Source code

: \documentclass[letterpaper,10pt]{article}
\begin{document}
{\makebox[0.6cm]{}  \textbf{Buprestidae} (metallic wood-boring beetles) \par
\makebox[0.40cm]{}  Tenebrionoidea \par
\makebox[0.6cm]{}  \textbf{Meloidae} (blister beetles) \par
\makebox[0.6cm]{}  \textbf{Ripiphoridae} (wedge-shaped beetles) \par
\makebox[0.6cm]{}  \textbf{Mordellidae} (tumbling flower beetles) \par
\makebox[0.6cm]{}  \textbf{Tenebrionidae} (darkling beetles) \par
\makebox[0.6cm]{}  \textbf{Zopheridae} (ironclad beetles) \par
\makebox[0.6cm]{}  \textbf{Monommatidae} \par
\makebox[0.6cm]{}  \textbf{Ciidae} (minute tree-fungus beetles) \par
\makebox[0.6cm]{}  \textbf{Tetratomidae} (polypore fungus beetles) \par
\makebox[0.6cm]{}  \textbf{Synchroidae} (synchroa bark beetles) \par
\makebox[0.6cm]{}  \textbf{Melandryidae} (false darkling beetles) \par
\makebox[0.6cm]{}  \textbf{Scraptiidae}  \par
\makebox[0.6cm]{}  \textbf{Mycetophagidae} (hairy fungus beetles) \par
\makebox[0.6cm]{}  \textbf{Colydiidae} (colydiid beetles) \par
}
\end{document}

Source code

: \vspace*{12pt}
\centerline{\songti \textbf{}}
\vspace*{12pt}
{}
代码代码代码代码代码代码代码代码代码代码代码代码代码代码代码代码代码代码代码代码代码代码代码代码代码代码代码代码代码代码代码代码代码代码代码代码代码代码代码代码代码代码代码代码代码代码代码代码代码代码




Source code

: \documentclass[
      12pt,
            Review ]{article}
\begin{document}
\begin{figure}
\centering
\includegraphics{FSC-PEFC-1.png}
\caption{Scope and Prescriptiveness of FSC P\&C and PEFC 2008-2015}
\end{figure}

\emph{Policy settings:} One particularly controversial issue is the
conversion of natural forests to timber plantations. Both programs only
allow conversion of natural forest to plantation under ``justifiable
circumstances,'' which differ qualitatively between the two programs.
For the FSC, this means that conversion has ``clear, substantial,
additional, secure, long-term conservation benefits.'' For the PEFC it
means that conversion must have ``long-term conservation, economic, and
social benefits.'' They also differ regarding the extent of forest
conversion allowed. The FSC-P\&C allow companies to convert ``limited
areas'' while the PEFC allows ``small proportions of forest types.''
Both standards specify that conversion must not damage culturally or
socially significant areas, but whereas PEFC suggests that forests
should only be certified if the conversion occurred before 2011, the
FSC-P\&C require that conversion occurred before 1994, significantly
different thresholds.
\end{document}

---

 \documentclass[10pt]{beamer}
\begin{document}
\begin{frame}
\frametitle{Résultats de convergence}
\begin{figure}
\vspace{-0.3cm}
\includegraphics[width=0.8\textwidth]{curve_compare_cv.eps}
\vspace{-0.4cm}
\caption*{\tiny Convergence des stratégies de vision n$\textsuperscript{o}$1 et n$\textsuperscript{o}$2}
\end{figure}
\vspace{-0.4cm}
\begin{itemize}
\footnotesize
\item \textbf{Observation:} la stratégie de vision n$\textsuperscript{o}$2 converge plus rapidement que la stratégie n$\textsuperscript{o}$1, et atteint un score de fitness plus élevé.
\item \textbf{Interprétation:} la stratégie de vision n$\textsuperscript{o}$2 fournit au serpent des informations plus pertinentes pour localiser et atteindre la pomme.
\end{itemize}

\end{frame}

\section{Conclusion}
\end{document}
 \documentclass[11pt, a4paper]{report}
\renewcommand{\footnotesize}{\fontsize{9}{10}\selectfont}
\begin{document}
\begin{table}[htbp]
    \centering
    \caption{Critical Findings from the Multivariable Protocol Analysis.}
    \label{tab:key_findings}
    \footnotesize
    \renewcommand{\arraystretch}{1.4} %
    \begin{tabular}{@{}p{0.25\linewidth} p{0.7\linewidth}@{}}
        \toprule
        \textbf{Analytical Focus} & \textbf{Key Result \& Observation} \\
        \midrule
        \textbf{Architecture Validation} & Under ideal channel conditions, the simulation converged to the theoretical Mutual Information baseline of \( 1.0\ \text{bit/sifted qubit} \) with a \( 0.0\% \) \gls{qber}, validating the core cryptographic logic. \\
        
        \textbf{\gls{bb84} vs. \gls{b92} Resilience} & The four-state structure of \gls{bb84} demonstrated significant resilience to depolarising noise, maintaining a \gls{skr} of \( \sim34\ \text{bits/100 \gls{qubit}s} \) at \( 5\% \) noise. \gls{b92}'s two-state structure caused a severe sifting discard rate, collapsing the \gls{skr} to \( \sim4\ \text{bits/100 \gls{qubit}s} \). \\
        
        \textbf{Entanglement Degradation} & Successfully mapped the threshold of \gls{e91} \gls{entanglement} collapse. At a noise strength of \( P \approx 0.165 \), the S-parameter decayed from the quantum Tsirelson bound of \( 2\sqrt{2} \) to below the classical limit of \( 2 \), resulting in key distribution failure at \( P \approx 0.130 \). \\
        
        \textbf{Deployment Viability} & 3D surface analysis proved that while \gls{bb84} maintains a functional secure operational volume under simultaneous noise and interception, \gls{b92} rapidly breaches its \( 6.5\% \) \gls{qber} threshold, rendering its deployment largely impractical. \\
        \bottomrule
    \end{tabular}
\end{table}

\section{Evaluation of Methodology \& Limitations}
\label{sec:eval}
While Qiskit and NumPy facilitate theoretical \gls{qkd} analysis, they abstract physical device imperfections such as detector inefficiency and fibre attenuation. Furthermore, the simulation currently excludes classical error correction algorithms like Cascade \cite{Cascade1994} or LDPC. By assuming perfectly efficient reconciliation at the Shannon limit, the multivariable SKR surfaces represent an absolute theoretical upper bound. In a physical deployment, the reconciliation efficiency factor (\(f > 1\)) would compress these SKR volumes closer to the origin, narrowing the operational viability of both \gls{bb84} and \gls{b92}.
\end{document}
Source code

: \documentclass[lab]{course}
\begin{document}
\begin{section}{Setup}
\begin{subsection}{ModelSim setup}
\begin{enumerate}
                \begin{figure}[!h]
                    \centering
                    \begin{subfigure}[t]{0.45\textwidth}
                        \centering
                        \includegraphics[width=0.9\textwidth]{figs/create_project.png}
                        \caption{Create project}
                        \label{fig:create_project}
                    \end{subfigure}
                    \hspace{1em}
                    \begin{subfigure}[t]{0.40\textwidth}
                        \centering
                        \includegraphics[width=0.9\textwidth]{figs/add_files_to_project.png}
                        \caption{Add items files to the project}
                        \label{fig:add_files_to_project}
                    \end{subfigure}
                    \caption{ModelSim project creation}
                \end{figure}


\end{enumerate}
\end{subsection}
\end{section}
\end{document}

- **TASK PROMPT**:
Once you have counted the lines of the material that include "subsection", give only that number.

- **RESPONSE**:
2